Damien Le Moal Oct. 19, 2023, 12:33 a.m. UTC | #3
On 10/19/23 04:34, Bart Van Assche wrote:
> 
> On 10/18/23 12:09, Jens Axboe wrote:
>> My main hesitation with this is that there's a big gap between what
>> makes theoretical sense and practical sense. When we previously tried
>> this, turns out devices retained the data temperature on media, as
>> expected, but tossed it out when data was GC'ed. That made it more of a
>> benchmarking case than anything else. How do we know that things are
>> better now? In previous postings I've seen you point at some papers, but
>> I'm mostly concerned with practical use cases and devices. Are there any
>> results, at all, from that? Or is this a case of vendors asking for
>> something to check some marketing boxes or have value add?
> 
> Hi Jens,
> 
> Multiple UFS vendors made it clear to me that this feature is essential 
> for their UFS devices to perform well. I will reach out to some of these
> vendors off-list and will ask them to share performance numbers.
> 
> A note: persistent stream support is a feature that was only added
> recently in the latest SCSI SBC-5 draft. This SCSI specification change
> allows SCSI device vendors to interpret the GROUP NUMBER field as a data
> lifetime. UFS device vendors interpret the GROUP NUMBER field as a data
> lifetime since a long time - long before this was allowed by the SCSI
> standards. See also the "ContextID" feature in the UFS specification.
> That feature is mentioned in every version of the UFS specification I
> have access to. The oldest version of the UFS specification I have
> access to is version 2.2, published in 2016.
> (https://www.jedec.org/system/files/docs/JESD220C-2_2.pdf). This
> document is available free of charge after an account has been created 
> on the JEDEC website.
> 
>> I'm also really against growing struct bio just for this. Why is patch 2
>> not just using the ioprio field at least?
> 
> Hmm ... shouldn't the bits in the ioprio field in struct bio have the
> same meaning as in the ioprio fields used in interfaces between user
> space and the kernel? Damien Le Moal asked me not to use any of the
> ioprio bits passing data lifetime information from user space to the kernel.

I said so in the context that if lifetime is a per-inode property, then ioprio
is the wrong interface since the ioprio API is per process or per IO. There is a
mismatch.

One version of your patch series used fnctl() to set the lifetime per inoe,
which is fine, and then used the BIO ioprio to pass the lifetime down to the
device driver. That is in theory a nice trick, but that creates conflicts with
the userspace ioprio API if the user uses that at the same time.

So may be we should change bio ioprio from int to u16 and use the freedup u16
for lifetime. With that, things are cleanly separated without growing struct bio.

> 
> Is it clear that the size of struct bio has not been changed because the
> new bi_lifetime member fills a hole in struct bio?

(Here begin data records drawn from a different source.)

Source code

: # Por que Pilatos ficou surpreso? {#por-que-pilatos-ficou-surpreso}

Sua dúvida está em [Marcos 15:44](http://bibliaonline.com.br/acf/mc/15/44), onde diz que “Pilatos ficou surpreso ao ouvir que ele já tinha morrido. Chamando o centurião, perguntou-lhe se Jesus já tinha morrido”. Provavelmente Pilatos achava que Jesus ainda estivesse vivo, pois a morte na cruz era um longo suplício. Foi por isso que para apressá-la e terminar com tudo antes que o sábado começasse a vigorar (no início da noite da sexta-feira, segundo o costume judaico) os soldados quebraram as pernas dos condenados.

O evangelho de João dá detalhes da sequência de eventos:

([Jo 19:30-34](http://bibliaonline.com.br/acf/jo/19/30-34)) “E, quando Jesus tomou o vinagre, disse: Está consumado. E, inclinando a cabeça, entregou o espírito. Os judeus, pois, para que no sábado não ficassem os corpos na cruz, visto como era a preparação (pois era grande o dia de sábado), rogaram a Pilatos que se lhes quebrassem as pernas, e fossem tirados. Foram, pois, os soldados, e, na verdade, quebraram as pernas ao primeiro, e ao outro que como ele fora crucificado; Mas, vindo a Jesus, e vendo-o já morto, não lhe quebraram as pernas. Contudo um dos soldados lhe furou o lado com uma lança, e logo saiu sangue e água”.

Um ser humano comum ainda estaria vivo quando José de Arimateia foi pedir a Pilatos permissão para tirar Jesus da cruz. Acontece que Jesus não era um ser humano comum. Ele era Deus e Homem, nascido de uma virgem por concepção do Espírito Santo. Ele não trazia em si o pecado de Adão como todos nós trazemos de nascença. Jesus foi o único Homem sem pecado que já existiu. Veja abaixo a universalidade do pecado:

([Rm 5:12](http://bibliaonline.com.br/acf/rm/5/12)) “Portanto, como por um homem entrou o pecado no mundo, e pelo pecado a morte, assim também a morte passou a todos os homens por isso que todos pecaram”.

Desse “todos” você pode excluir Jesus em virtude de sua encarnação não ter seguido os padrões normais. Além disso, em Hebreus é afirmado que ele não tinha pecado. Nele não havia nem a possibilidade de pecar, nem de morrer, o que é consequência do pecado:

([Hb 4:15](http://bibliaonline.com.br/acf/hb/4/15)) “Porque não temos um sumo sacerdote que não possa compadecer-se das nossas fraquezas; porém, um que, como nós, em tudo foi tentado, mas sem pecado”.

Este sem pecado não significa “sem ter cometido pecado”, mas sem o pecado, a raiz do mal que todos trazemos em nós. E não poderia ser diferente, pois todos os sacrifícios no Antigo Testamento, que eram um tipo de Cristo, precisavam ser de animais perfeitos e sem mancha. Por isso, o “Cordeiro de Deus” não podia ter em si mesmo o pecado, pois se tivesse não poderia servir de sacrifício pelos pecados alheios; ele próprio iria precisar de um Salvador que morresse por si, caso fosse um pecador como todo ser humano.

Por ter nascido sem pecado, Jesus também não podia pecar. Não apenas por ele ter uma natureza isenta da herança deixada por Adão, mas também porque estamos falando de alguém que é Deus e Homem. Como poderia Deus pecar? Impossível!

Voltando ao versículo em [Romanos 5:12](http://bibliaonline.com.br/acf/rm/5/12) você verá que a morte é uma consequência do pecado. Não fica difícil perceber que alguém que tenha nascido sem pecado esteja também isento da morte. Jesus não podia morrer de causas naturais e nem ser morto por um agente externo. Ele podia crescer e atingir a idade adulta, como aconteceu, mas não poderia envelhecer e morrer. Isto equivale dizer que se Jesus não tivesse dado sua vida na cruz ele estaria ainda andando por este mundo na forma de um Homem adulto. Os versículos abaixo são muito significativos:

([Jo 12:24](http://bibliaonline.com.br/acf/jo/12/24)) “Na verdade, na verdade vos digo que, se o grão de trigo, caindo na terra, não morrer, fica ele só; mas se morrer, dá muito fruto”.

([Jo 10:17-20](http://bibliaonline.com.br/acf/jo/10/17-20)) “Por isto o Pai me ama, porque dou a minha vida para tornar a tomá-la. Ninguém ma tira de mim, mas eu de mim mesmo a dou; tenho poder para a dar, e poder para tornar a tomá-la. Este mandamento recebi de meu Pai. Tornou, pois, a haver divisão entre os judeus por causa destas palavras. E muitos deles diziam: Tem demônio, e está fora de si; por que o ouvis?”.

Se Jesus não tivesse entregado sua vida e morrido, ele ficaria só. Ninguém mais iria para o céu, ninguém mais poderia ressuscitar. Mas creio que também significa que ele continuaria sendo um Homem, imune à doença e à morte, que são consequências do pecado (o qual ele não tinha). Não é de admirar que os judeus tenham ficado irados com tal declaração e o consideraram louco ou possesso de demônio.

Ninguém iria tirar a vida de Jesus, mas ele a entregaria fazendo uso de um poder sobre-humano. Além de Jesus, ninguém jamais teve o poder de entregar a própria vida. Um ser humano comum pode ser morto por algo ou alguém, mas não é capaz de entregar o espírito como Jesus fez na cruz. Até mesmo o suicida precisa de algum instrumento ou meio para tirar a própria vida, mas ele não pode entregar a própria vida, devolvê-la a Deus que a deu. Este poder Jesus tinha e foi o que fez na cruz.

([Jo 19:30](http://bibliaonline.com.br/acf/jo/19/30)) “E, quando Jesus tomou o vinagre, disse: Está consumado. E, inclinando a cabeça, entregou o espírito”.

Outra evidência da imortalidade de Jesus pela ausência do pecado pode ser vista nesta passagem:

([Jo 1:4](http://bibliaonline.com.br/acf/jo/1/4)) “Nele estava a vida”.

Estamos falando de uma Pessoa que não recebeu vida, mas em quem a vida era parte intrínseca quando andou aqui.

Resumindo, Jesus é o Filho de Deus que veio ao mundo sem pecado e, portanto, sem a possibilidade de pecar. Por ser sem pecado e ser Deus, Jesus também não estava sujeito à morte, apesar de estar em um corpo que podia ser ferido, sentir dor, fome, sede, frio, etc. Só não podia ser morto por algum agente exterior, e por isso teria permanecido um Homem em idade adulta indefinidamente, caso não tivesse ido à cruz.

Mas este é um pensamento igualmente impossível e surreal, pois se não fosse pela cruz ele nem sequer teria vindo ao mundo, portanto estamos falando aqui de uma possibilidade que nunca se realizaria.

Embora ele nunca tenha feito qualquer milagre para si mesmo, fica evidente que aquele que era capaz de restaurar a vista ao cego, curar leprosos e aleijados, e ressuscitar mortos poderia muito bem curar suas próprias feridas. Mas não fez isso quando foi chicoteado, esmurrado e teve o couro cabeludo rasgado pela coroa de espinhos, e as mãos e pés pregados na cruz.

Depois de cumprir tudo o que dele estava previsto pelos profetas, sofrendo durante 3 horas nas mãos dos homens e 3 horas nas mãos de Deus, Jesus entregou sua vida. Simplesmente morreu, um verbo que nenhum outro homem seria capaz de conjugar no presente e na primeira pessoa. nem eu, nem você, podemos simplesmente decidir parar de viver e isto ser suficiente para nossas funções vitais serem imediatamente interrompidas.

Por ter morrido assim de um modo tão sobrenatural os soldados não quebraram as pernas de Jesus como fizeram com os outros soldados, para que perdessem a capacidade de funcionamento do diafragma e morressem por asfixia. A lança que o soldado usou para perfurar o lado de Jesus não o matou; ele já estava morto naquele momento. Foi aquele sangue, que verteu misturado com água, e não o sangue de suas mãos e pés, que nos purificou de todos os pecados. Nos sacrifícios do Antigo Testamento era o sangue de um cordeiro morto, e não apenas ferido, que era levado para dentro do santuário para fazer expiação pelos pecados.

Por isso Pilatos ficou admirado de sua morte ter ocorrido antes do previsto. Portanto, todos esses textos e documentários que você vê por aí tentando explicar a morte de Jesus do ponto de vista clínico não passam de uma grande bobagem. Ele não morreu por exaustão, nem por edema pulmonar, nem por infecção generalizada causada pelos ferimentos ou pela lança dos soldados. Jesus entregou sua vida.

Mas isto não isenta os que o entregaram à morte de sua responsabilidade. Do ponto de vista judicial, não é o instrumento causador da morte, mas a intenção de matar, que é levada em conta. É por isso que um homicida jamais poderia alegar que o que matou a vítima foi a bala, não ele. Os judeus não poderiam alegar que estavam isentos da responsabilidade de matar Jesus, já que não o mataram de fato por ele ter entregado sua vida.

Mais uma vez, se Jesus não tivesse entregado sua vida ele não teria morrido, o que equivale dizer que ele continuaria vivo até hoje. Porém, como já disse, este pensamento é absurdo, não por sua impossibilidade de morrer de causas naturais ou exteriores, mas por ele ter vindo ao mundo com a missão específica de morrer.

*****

When the struct is randomized, holes move or disappear. Don't count on that...

> 
> Thanks,
> 
> Bart.
> 
>
Bart Van Assche Oct. 19, 2023, 4:48 p.m. UTC | #4
On 10/18/23 17:33, Damien Le Moal wrote:
> On 10/19/23 04:34, Bart Van Assche wrote:
 >> On 10/18/23 12:09, Jens Axboe wrote:
>>> I'm also really against growing struct bio just for this. Why is patch 2
>>> not just using the ioprio field at least?
>>
>> Hmm ... shouldn't the bits in the ioprio field in struct bio have the
>> same meaning as in the ioprio fields used in interfaces between user
>> space and the kernel? Damien Le Moal asked me not to use any of the
>> ioprio bits passing data lifetime information from user space to the kernel.
> 
> I said so in the context that if lifetime is a per-inode property, then ioprio
> is the wrong interface since the ioprio API is per process or per IO. There is a
> mismatch.
> 
> One version of your patch series used fnctl() to set the lifetime per inode,
> which is fine, and then used the BIO ioprio to pass the lifetime down to the
> device driver. That is in theory a nice trick, but that creates conflicts with
> the userspace ioprio API if the user uses that at the same time.
> 
> So may be we should change bio ioprio from int to u16 and use the freedup u16
> for lifetime. With that, things are cleanly separated without growing struct bio.

Hmm ... I think that bi_ioprio has been 16 bits wide since the 
introduction of that data structure member in 2016?

>> Is it clear that the size of struct bio has not been changed because the
>> new bi_lifetime member fills a hole in struct bio?
> 
> When the struct is randomized, holes move or disappear. Don't count on that...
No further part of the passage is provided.